What is required: Report the number of lines below in which the word "notre" occurs. Nothing else is needed.

Rendered images with source text:
Start of Block
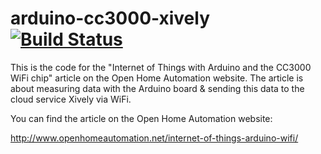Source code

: # arduino-cc3000-xively [![Build Status](https://travis-ci.org/openhomeautomation/arduino-cc3000-xively.svg)](https://travis-ci.org/openhomeautomation/arduino-cc3000-xively)

This is the code for the "Internet of Things with Arduino and the CC3000 WiFi chip" article on the Open Home Automation website. The article is about measuring data with the Arduino board & sending this data to the cloud service Xively via WiFi.

You can find the article on the Open Home Automation website:

http://www.openhomeautomation.net/internet-of-things-arduino-wifi/
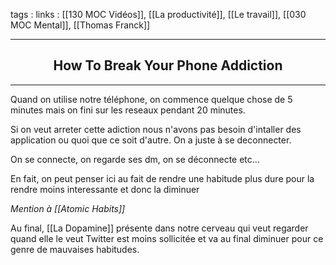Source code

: tags : 
links : [[130 MOC Vidéos]], [[La productivité]], [[Le travail]], [[030 MOC Mental]], [[Thomas Franck]]

****

<h2 style="text-align: center;"> How To Break Your Phone Addiction </h2>

****


Quand on utilise notre téléphone, on commence quelque chose de 5 minutes mais on fini sur les reseaux pendant 20 minutes.

Si on veut arreter cette adiction nous n'avons pas besoin d'intaller des application ou quoi que ce soit d'autre. On a juste à se deconnecter.

On se connecte, on regarde ses dm, on se déconnecte etc...

En fait, on peut penser ici au fait de rendre une habitude plus dure pour la rendre moins interessante et donc la diminuer

*Mention à [[Atomic Habits]]*

Au final, [[La Dopamine]] présente dans notre cerveau qui veut regarder quand elle le veut Twitter est moins sollicitée et va au final diminuer pour ce genre de mauvaises habitudes.

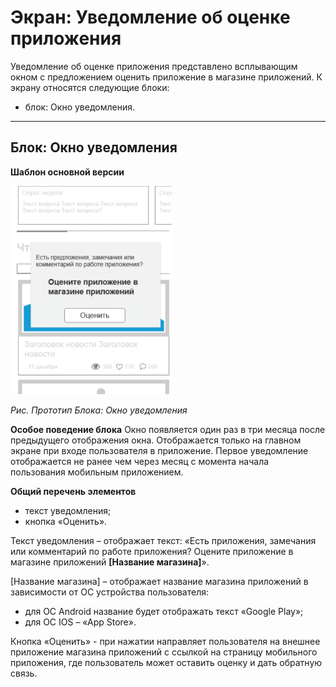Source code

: # Экран: Уведомление об оценке приложения
Уведомление об оценке приложения представлено всплывающим окном с предложением оценить приложение в магазине приложений.
К экрану относятся следующие блоки:
- блок: Окно уведомления.
---
## Блок: Окно уведомления
**Шаблон основной версии**

![Прототип Блока: Окно уведомления](https://github.com/zkrayneva/docs-portfolio/raw/main/files/tz_example_pic1.png)

*Рис. Прототип Блока: Окно уведомления*

**Особое поведение блока**
Окно появляется один раз в три месяца после предыдущего отображения окна. Отображается только на главном экране при входе пользователя в приложение. Первое уведомление отображается не ранее чем через месяц с момента начала пользования мобильным приложением.

**Общий перечень элементов**
- текст уведомления;
- кнопка «Оценить».

Текст уведомления – отображает текст: «Есть приложения, замечания или комментарий по работе приложения? Оцените приложение в магазине приложений **[Название магазина]**».

[Название магазина] – отображает название магазина приложений в зависимости от ОС устройства пользователя:
- для ОС Android название будет отображать текст «Google Play»;
- для ОС IOS – «App Store».

Кнопка «Оценить» - при нажатии направляет пользователя на внешнее приложение магазина приложений с ссылкой на страницу мобильного приложения, где пользователь может оставить оценку и дать обратную связь.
End of Block
Exercise answer: 2